A teoria do resgate, porém, elimina desde o início qualquer oposição real entre Deus e Satanás. Fica pressuposta a aceitação por Deus da posição e do papel de Satanás, e a disposição divina de se entender com o adversário segundo as condições impostas por este. A Satanás é concedido ter sua própria posição legítima à parte do plano redentor de Deus, posição esta que Deus precisa respeitar no seu esforço de redimir a humanidade!

Em contraste com a teoria do resgate há o ensino bíblico de que a posição e a atuação de Satanás baseiam-se numa mentira (Jo 8.44). Não há nenhuma legitimidade que Deus deva reconhecer, e com que Ele deva se conformar! O triunfo da graça divina sobre as forças das trevas não concede a elas nenhuma posição legítima e digna de respeito, e declara que Satanás, como o "deus deste século," tem uma posição ilegítima que lhe foi concedida pela cegueira e rebelião da própria humanidade (2 Co 4.4). Realmente, um "pagamento" foi feito por Cristo na cruz, não a Satanás, mas a Deus, em favor da humanidade. 71

Nossa resposta mais sábia às reivindicações falsas e enganosas de Satanás é negá- las; e devemos fazê-lo somente através da "olhadela" rápida e penetrante que o teólogo Karl Barth lhes deu na luz maior da graça e verdade de Deus. Parecer haver, contudo, uma pressuposição oculta entre muitos participantes dos ministérios de libertação no sentido de que Satanás somente pode ser derrotado por aqueles que melhor o conhecem. Noutras palavras: quanto mais mistérios pudermos desvendar a respeito dos demônios, tanto mais poderemos controlá-los e derrotá-los. Nesses casos, entende-se que a libertação é o resultado de um conhecimento secreto (gnõsis) que pessoas fora do movimento da libertação não possuem. Especulações muito complexas são feitas a respeito da organização e das características dos demônios e de como se relacionam com os governos humanos e as vidas individuais. Práticas primorosas de "amarrar" as potências demoníacas podem ser usadas contra elas, uma vez compreendidas as suas verdadeiras posições e funções no mundo.

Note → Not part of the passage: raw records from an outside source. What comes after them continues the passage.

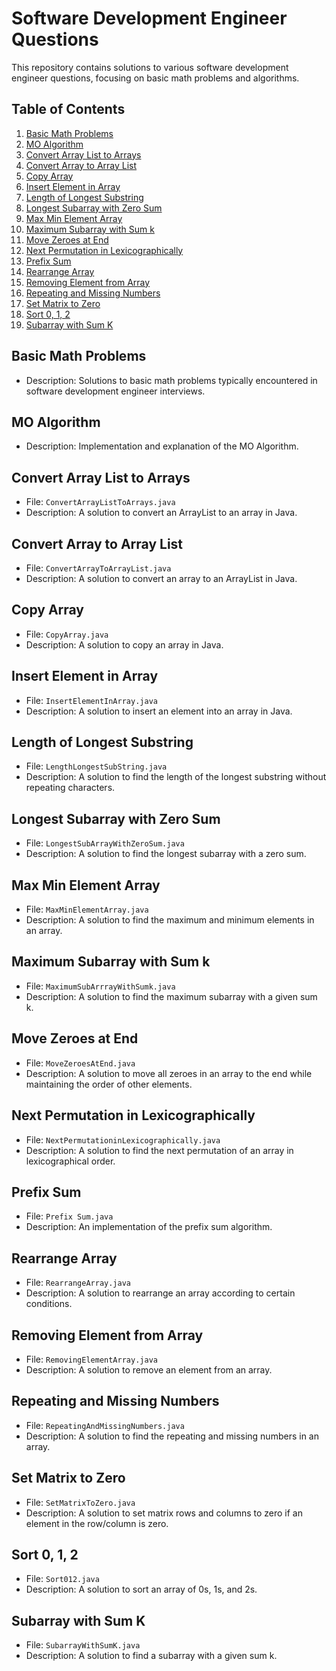 # Software Development Engineer Questions

This repository contains solutions to various software development engineer questions, focusing on basic math problems and algorithms.

## Table of Contents

1. [Basic Math Problems](#basic-math-problems)
2. [MO Algorithm](#mo-algorithm)
3. [Convert Array List to Arrays](#convert-array-list-to-arrays)
4. [Convert Array to Array List](#convert-array-to-array-list)
5. [Copy Array](#copy-array)
6. [Insert Element in Array](#insert-element-in-array)
7. [Length of Longest Substring](#length-of-longest-substring)
8. [Longest Subarray with Zero Sum](#longest-subarray-with-zero-sum)
9. [Max Min Element Array](#max-min-element-array)
10. [Maximum Subarray with Sum k](#maximum-subarray-with-sum-k)
11. [Move Zeroes at End](#move-zeroes-at-end)
12. [Next Permutation in Lexicographically](#next-permutation-in-lexicographically)
13. [Prefix Sum](#prefix-sum)
14. [Rearrange Array](#rearrange-array)
15. [Removing Element from Array](#removing-element-from-array)
16. [Repeating and Missing Numbers](#repeating-and-missing-numbers)
17. [Set Matrix to Zero](#set-matrix-to-zero)
18. [Sort 0, 1, 2](#sort-012)
19. [Subarray with Sum K](#subarray-with-sum-k)

## Basic Math Problems

- Description: Solutions to basic math problems typically encountered in software development engineer interviews.

## MO Algorithm

- Description: Implementation and explanation of the MO Algorithm.

## Convert Array List to Arrays

- File: `ConvertArrayListToArrays.java`
- Description: A solution to convert an ArrayList to an array in Java.

## Convert Array to Array List

- File: `ConvertArrayToArrayList.java`
- Description: A solution to convert an array to an ArrayList in Java.

## Copy Array

- File: `CopyArray.java`
- Description: A solution to copy an array in Java.

## Insert Element in Array

- File: `InsertElementInArray.java`
- Description: A solution to insert an element into an array in Java.

## Length of Longest Substring

- File: `LengthLongestSubString.java`
- Description: A solution to find the length of the longest substring without repeating characters.

## Longest Subarray with Zero Sum

- File: `LongestSubArrayWithZeroSum.java`
- Description: A solution to find the longest subarray with a zero sum.

## Max Min Element Array

- File: `MaxMinElementArray.java`
- Description: A solution to find the maximum and minimum elements in an array.

## Maximum Subarray with Sum k

- File: `MaximumSubArrrayWithSumk.java`
- Description: A solution to find the maximum subarray with a given sum k.

## Move Zeroes at End

- File: `MoveZeroesAtEnd.java`
- Description: A solution to move all zeroes in an array to the end while maintaining the order of other elements.

## Next Permutation in Lexicographically

- File: `NextPermutationinLexicographically.java`
- Description: A solution to find the next permutation of an array in lexicographical order.

## Prefix Sum

- File: `Prefix Sum.java`
- Description: An implementation of the prefix sum algorithm.

## Rearrange Array

- File: `RearrangeArray.java`
- Description: A solution to rearrange an array according to certain conditions.

## Removing Element from Array

- File: `RemovingElementArray.java`
- Description: A solution to remove an element from an array.

## Repeating and Missing Numbers

- File: `RepeatingAndMissingNumbers.java`
- Description: A solution to find the repeating and missing numbers in an array.

## Set Matrix to Zero

- File: `SetMatrixToZero.java`
- Description: A solution to set matrix rows and columns to zero if an element in the row/column is zero.

## Sort 0, 1, 2

- File: `Sort012.java`
- Description: A solution to sort an array of 0s, 1s, and 2s.

## Subarray with Sum K

- File: `SubarrayWithSumK.java`
- Description: A solution to find a subarray with a given sum k.

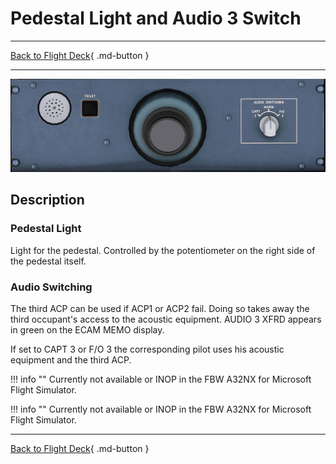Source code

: # Pedestal Light and Audio 3 Switch

---

[Back to Flight Deck](../index.md){ .md-button }

---


![Pedestal Light and Audio 3 switch](../../../assets/a32nx-briefing/overhead-aft-panel/Pedestal-Light.jpg "Pedestal Light and Audio 3 switch")

## Description

### Pedestal Light

Light for the pedestal. Controlled by the potentiometer on the right side of the pedestal itself.

### Audio Switching

The third ACP can be used if ACP1 or ACP2 fail.
Doing so takes away the third occupant's access to the acoustic equipment. AUDIO 3 XFRD appears in green on the ECAM MEMO display.

If set to CAPT 3 or F/O 3 the corresponding pilot uses his acoustic equipment and the third ACP.

!!! info ""
    Currently not available or INOP in the FBW A32NX for Microsoft Flight Simulator.

!!! info ""
    Currently not available or INOP in the FBW A32NX for Microsoft Flight Simulator.

---

[Back to Flight Deck](../index.md){ .md-button }

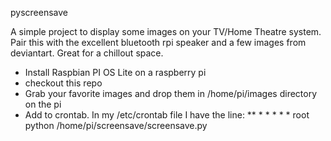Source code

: pyscreensave

A simple project to display some images on your TV/Home Theatre system.  
Pair this with the excellent bluetooth rpi speaker and a few images from deviantart. Great for a chillout space.


* Install Raspbian PI OS Lite on a raspberry pi
* checkout this repo
* Grab your favorite images and drop them in /home/pi/images directory on the pi
* Add to crontab.  In my /etc/crontab file I have the line:
** * * * * * root python /home/pi/screensave/screensave.py



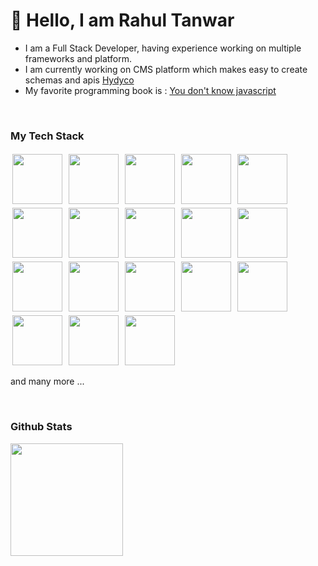 # 👋 Hello, I am Rahul Tanwar

- I am a Full Stack Developer, having experience working on multiple frameworks and platform.
- I am currently working on CMS platform which makes easy to create schemas and apis [Hydyco](https://hydyco.com)
- My favorite programming book is : [You don't know javascript](https://github.com/getify/You-Dont-Know-JS)

<br/>

### My Tech Stack

<div>

<img src="https://cdn.jsdelivr.net/gh/devicons/devicon/icons/nodejs/nodejs-original.svg" width="80" style="margin:3px" />
<img src="https://cdn.jsdelivr.net/gh/devicons/devicon/icons/javascript/javascript-original.svg" width="80" style="margin:3px" />
<img src="https://cdn.jsdelivr.net/gh/devicons/devicon/icons/react/react-original.svg" width="80" style="margin:3px"/>
<img src="https://cdn.jsdelivr.net/gh/devicons/devicon/icons/flutter/flutter-original.svg" width="80" style="margin:3px"/>
<img src="https://cdn.jsdelivr.net/gh/devicons/devicon/icons/php/php-original.svg" width="80" style="margin:3px"/>
<img src="https://cdn.jsdelivr.net/gh/devicons/devicon/icons/python/python-original.svg" width="80" style="margin:3px"/>
<img src="https://cdn.jsdelivr.net/gh/devicons/devicon/icons/ionic/ionic-original.svg" width="80" style="margin:3px"/>
<img src="https://cdn.jsdelivr.net/gh/devicons/devicon/icons/typescript/typescript-original.svg" width="80" style="margin:3px"/>
<img src="https://cdn.jsdelivr.net/gh/devicons/devicon/icons/docker/docker-original.svg" width="80" style="margin:3px"/>
<img src="https://cdn.jsdelivr.net/gh/devicons/devicon/icons/go/go-original.svg"  width="80" style="margin:3px"/>
<img src="https://cdn.jsdelivr.net/gh/devicons/devicon/icons/amazonwebservices/amazonwebservices-original.svg" width="80" style="margin:3px" />
<img src="https://cdn.jsdelivr.net/gh/devicons/devicon/icons/nextjs/nextjs-original.svg" width="80" style="margin:3px" />
<img src="https://cdn.jsdelivr.net/gh/devicons/devicon/icons/bootstrap/bootstrap-plain.svg" width="80" style="margin:3px" />
<img src="https://cdn.jsdelivr.net/gh/devicons/devicon/icons/html5/html5-original.svg" width="80" style="margin:3px" />
<img src="https://cdn.jsdelivr.net/gh/devicons/devicon/icons/css3/css3-original.svg" width="80" style="margin:3px" />
<img src="https://cdn.jsdelivr.net/gh/devicons/devicon/icons/dart/dart-original.svg" width="80" style="margin:3px" />
<img src="https://cdn.jsdelivr.net/gh/devicons/devicon/icons/dotnetcore/dotnetcore-original.svg" width="80" style="margin:3px" />
<img src="https://cdn.jsdelivr.net/gh/devicons/devicon/icons/vuejs/vuejs-original.svg" width="80" style="margin:3px" />

and many more ...

<div/>

<br/>

### Github Stats

<img height="180em" src="https://github-readme-stats.vercel.app/api?username=iamrahultanwar&show_icons=true&hide_border=true&&count_private=true&include_all_commits=true" />

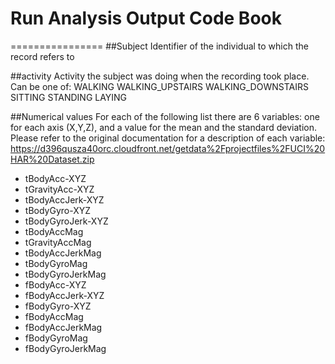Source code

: # Run Analysis Output Code Book
================
##Subject
Identifier of the individual to which the record refers to 

##activity
Activity the subject was doing when the recording took place. Can be one of:
WALKING
WALKING_UPSTAIRS
WALKING_DOWNSTAIRS
SITTING
STANDING
LAYING

##Numerical values
For each of the following list there are 6 variables: one for each axis (X,Y,Z), and a value for the mean and the standard deviation. 
Please refer to the original documentation for a description of each variable: https://d396qusza40orc.cloudfront.net/getdata%2Fprojectfiles%2FUCI%20HAR%20Dataset.zip 
* tBodyAcc-XYZ
* tGravityAcc-XYZ
* tBodyAccJerk-XYZ
* tBodyGyro-XYZ
* tBodyGyroJerk-XYZ
* tBodyAccMag
* tGravityAccMag
* tBodyAccJerkMag
* tBodyGyroMag
* tBodyGyroJerkMag
* fBodyAcc-XYZ
* fBodyAccJerk-XYZ
* fBodyGyro-XYZ
* fBodyAccMag
* fBodyAccJerkMag
* fBodyGyroMag
* fBodyGyroJerkMag
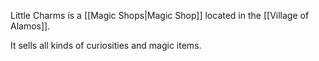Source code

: Little Charms is a [[Magic Shops|Magic Shop]] located in the [[Village of Alamos]].

It sells all kinds of curiosities and magic items.

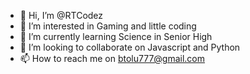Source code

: - 👋 Hi, I’m @RTCodez
- 👀 I’m interested in Gaming and little coding
- 🌱 I’m currently learning Science in Senior High
- 💞️ I’m looking to collaborate on Javascript and Python
- 📫 How to reach me on btolu777@gmail.com

<!---
JuiCoder13/JuiCoder13 is a ✨ special ✨ repository because its `README.md` (this file) appears on your GitHub profile.
You can click the Preview link to take a look at your changes.
--->
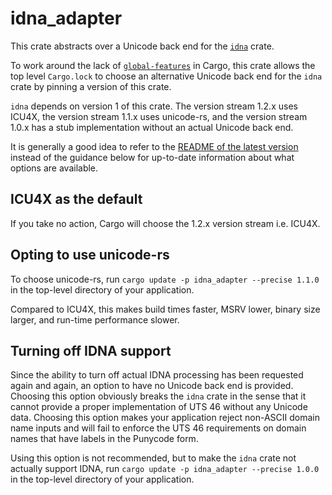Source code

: # idna_adapter

This crate abstracts over a Unicode back end for the [`idna`](https://docs.rs/crate/idna/latest) crate.

To work around the lack of [`global-features`](https://internals.rust-lang.org/t/pre-rfc-mutually-excusive-global-features/19618) in Cargo, this crate allows the top level `Cargo.lock` to choose an alternative Unicode back end for the `idna` crate by pinning a version of this crate.

`idna` depends on version 1 of this crate. The version stream 1.2.x uses ICU4X, the version stream 1.1.x uses unicode-rs, and the version stream 1.0.x has a stub implementation without an actual Unicode back end.

It is generally a good idea to refer to the [README of the latest version](https://docs.rs/crate/idna_adapter/latest) instead of the guidance below for up-to-date information about what options are available.

## ICU4X as the default

If you take no action, Cargo will choose the 1.2.x version stream i.e. ICU4X.

## Opting to use unicode-rs

To choose unicode-rs, run `cargo update -p idna_adapter --precise 1.1.0` in the top-level directory of your application.

Compared to ICU4X, this makes build times faster, MSRV lower, binary size larger, and run-time performance slower.

## Turning off IDNA support

Since the ability to turn off actual IDNA processing has been requested again and again, an option to have no Unicode back end is provided. Choosing this option obviously breaks the `idna` crate in the sense that it cannot provide a proper implementation of UTS 46 without any Unicode data. Choosing this option makes your application reject non-ASCII domain name inputs and will fail to enforce the UTS 46 requirements on domain names that have labels in the Punycode form.

Using this option is not recommended, but to make the `idna` crate not actually support IDNA, run `cargo update -p idna_adapter --precise 1.0.0` in the top-level directory of your application.
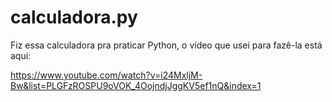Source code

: # calculadora.py
Fiz essa calculadora pra praticar Python, o vídeo que usei para fazê-la está aqui:

https://www.youtube.com/watch?v=i24MxljM-Bw&list=PLGFzROSPU9oVOK_4OojndjJggKV5ef1nQ&index=1

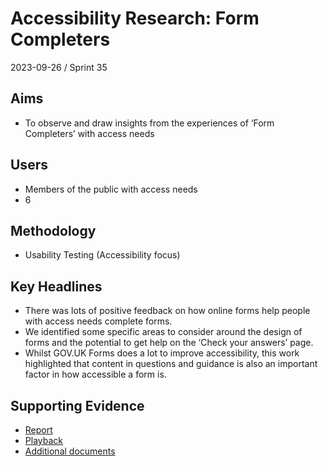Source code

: # Accessibility Research: Form Completers

2023-09-26 / Sprint 35

## Aims
- To observe and draw insights from the experiences of ‘Form Completers’ with access needs

## Users
- Members of the public with access needs
- 6

## Methodology
- Usability Testing (Accessibility focus)

## Key Headlines 

- There was lots of positive feedback on how online forms help people with access needs complete forms.
- We identified some specific areas to consider around the design of forms and the potential to get help on the ‘Check your answers’ page.
- Whilst GOV.UK Forms does a lot to improve accessibility, this work highlighted that content in questions and guidance is also an important factor in how accessible a form is.

## Supporting Evidence
- [Report](https://docs.google.com/presentation/d/1Sd4y8xXPDyxw_yThsA5qNmatAqjb-rpYvctYMflgCJQ/edit#slide=id.g283a4c56425_1_44)
- [Playback](https://drive.google.com/file/d/1TocDUiJ88K3NcgQQcaDGImtmOtSyOKVL/view)
- [Additional documents](https://drive.google.com/drive/folders/1z75hnXHANbBTE3U_hFx-RkLgiSM-XVQk)
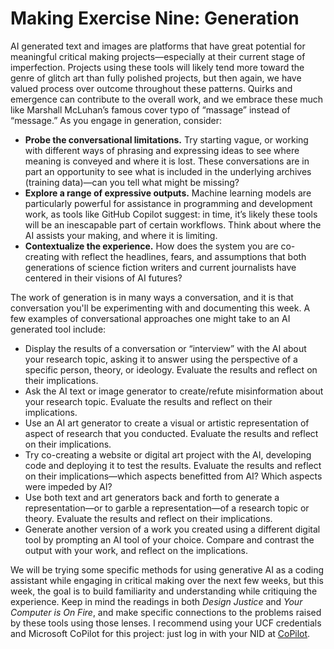 # Making Exercise Nine: Generation

AI generated text and images are platforms that have great potential for meaningful critical making projects—especially at their current stage of imperfection. Projects using these tools will likely tend more toward the genre of glitch art than fully polished projects, but then again, we have valued process over outcome throughout these patterns. Quirks and emergence can contribute to the overall work, and we embrace these much like Marshall McLuhan’s famous cover typo of “massage” instead of “message.” As you engage in generation, consider:

- **Probe the conversational limitations.** Try starting vague, or working with different ways of phrasing and expressing ideas to see where meaning is conveyed and where it is lost. These conversations are in part an opportunity to see what is included in the underlying archives (training data)—can you tell what might be missing?
- **Explore a range of expressive outputs.** Machine learning models are particularly powerful for assistance in programming and development work, as tools like GitHub Copilot suggest: in time, it’s likely these tools will be an inescapable part of certain workflows. Think about where the AI assists your making, and where it is limiting.
- **Contextualize the experience.** How does the system you are co-creating with reflect the headlines, fears, and assumptions that both generations of science fiction writers and current journalists have centered in their visions of AI futures?

The work of generation is in many ways a conversation, and it is that conversation you'll be experimenting with and documenting this week. A few examples of conversational approaches one might take to an AI generated tool include:

- Display the results of a conversation or “interview” with the AI about your research topic, asking it to answer using the perspective of a specific person, theory, or ideology. Evaluate the results and reflect on their implications. 
- Ask the AI text or image generator to create/refute misinformation about your research topic. Evaluate the results and reflect on their implications.
- Use an AI art generator to create a visual or artistic representation of aspect of research that you conducted. Evaluate the results and reflect on their implications.
- Try co-creating a website or digital art project with the AI, developing code and deploying it to test the results. Evaluate the results and reflect on their implications—which aspects benefitted from AI? Which aspects were impeded by AI?
- Use both text and art generators back and forth to generate a representation—or to garble a representation—of a research topic or theory. Evaluate the results and reflect on their implications.
- Generate another version of a work you created using a different digital tool by prompting an AI tool of your choice. Compare and contrast the output with your work, and reflect on the implications.

We will be trying some specific methods for using generative AI as a coding assistant while engaging in critical making over the next few weeks, but this week, the goal is to build familiarity and understanding while critiquing the experience. Keep in mind the readings in both *Design Justice* and *Your Computer is On Fire*, and make specific connections to the problems raised by these tools using those lenses. I recommend using your UCF credentials and Microsoft CoPilot for this project: just log in with your NID at [CoPilot](https://copilot.microsoft.com/).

Por outro lado, ao lermos a Bíblia, percebemos como é notável a total ausência de semelhantes especulações e práticas. A Bíblia encoraja-nos a resistir às forças enganadoras das trevas, e não estudá-las e amarrá-las.72 Nenhum esforço é feito na

Bíblia para levar-nos a conhecer melhor o diabo. O enfoque exclusivo recai em conhecer melhor a Deus, resistindo, ao mesmo tempo, quaisquer tentativas de Satanás de obter a nossa atenção. Submeter-se a Deus e resistir ao diabo é o conselho que Tiago nos deu (Tg 4.7).

Certamente não devemos ignorar a existência do diabo. Mas qualquer atenção que a ele prestarmos não deve passar de nossa negação quanto as suas reivindicações à luz do enfoque sobre as reivindicações divinas. A Bíblia não especula, nem dá muitas informações a respeito de Satanás e dos demônios. Não existe aí muita coisa para

satisfazer a nossa curiosidade. Há indícios de haver ocorrido uma queda de Satanás e dos demônios (Jd 6; Ap 12.7-9).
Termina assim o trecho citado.